Directions for this task: Every line in the material below that includes "grep" should be copied.
-- Data to examine follows --
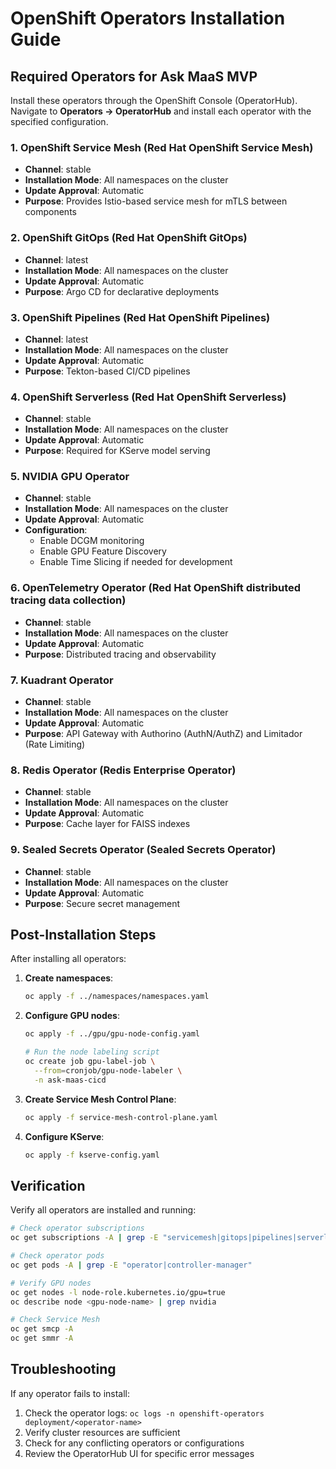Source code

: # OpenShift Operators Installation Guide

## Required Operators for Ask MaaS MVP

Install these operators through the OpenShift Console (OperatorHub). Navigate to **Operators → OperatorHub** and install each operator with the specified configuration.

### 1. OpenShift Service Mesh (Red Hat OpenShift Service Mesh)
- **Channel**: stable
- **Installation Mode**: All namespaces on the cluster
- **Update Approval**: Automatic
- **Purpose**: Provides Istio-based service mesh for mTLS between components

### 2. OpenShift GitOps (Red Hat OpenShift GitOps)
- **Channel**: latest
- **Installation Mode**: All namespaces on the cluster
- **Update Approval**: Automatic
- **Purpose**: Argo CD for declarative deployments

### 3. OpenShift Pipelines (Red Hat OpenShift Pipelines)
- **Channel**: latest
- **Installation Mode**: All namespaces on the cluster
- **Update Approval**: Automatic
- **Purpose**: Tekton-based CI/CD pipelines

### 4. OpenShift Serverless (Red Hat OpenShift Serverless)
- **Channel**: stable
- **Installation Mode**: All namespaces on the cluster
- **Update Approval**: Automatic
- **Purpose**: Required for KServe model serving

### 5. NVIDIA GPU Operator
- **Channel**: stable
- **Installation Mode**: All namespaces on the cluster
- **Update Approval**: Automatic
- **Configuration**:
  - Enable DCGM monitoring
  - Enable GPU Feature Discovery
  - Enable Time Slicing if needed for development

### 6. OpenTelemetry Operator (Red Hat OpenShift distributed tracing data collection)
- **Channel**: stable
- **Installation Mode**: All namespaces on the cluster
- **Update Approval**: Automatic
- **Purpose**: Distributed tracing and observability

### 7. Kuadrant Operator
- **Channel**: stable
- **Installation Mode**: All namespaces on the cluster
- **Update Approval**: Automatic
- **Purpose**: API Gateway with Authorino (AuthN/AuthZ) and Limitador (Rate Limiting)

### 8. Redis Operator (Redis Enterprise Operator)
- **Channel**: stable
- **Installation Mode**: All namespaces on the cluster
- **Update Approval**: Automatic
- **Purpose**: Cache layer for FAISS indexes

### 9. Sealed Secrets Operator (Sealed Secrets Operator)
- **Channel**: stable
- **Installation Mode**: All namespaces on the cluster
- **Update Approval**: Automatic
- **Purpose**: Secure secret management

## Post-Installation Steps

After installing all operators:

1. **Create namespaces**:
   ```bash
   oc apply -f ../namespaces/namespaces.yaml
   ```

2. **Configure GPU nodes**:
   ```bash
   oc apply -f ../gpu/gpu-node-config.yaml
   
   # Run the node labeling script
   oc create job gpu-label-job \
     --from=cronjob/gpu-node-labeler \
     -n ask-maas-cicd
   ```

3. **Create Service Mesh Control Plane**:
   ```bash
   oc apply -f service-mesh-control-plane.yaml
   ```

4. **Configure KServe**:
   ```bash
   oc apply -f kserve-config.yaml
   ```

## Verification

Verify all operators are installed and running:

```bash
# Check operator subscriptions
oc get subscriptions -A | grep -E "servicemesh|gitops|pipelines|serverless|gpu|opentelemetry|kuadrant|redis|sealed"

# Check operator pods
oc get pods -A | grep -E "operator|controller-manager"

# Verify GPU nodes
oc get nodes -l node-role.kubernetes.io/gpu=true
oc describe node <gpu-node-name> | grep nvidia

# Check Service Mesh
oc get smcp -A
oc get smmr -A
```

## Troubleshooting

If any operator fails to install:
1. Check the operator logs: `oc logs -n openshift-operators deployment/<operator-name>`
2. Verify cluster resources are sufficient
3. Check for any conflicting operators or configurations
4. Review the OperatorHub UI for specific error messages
-- Data to examine concluded --
-- Data to examine follows --
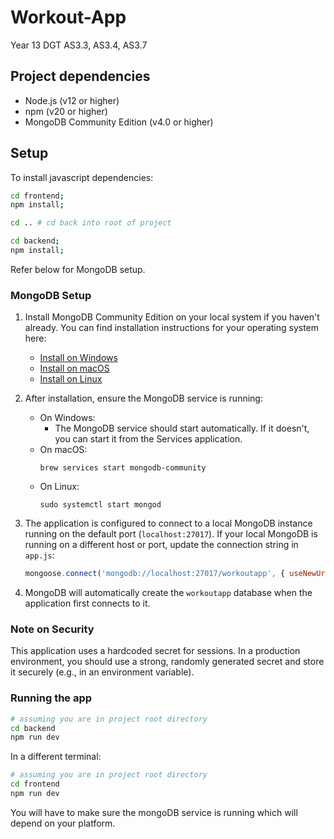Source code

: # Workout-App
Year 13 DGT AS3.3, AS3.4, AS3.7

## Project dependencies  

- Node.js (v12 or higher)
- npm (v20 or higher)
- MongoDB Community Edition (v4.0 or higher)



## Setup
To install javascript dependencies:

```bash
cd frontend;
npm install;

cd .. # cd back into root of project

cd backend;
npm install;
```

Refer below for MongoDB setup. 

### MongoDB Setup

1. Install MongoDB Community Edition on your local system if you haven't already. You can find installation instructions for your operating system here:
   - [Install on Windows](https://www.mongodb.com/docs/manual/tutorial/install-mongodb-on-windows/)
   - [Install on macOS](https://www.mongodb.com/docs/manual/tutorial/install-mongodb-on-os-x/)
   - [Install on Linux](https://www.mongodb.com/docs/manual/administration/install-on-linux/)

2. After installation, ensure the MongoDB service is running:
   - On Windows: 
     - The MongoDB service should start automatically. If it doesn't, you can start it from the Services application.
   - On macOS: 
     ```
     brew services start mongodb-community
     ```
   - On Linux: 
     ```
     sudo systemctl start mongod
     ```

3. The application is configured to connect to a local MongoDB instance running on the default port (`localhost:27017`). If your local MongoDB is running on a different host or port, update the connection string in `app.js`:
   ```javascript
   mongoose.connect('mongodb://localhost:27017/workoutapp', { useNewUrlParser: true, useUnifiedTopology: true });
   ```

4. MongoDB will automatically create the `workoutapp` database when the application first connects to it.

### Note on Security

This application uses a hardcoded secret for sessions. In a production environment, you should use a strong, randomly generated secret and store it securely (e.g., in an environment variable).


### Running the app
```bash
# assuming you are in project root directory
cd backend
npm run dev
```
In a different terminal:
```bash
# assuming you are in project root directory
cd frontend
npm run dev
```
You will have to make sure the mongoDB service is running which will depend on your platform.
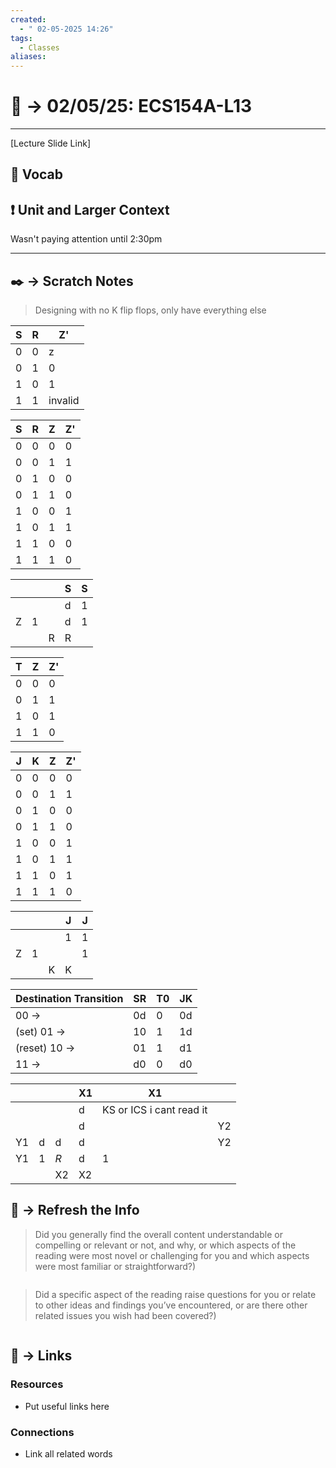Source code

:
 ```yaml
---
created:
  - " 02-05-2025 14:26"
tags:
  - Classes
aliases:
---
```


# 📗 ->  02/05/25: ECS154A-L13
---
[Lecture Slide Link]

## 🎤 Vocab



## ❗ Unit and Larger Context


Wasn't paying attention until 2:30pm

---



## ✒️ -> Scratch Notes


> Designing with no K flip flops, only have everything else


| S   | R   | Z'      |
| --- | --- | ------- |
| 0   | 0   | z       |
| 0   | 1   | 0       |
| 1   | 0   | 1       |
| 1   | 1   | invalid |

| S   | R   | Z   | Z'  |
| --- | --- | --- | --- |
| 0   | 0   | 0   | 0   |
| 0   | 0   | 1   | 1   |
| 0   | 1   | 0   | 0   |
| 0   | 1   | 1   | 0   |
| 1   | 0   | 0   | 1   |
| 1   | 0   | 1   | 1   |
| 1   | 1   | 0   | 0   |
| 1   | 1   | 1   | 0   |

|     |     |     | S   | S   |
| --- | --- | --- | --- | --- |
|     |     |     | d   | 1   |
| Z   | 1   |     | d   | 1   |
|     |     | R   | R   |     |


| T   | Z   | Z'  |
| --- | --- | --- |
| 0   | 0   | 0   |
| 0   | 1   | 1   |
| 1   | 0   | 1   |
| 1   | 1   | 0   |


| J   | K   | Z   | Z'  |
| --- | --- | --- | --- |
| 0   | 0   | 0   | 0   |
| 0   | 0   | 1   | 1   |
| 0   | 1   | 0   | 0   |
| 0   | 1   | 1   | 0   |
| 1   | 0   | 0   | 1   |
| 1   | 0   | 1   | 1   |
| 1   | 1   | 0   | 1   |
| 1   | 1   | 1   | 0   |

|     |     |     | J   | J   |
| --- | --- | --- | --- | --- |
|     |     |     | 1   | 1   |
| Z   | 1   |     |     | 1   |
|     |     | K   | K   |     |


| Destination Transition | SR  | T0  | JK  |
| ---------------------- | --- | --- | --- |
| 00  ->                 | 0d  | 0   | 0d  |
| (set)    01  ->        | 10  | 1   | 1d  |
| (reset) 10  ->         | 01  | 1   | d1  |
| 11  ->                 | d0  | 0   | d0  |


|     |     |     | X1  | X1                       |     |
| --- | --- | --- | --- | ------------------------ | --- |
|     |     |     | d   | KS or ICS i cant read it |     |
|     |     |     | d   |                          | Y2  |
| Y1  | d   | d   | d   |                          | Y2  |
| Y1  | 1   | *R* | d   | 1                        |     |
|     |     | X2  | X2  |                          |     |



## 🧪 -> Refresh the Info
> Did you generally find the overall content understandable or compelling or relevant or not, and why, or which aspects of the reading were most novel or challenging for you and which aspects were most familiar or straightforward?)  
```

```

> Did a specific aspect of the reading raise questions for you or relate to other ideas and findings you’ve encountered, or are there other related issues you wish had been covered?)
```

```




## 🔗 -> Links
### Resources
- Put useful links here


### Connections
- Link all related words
-- Data to examine concluded --
Response to this task:
oc get subscriptions -A | grep -E "servicemesh|gitops|pipelines|serverless|gpu|opentelemetry|kuadrant|redis|sealed"
oc get pods -A | grep -E "operator|controller-manager"
oc describe node <gpu-node-name> | grep nvidia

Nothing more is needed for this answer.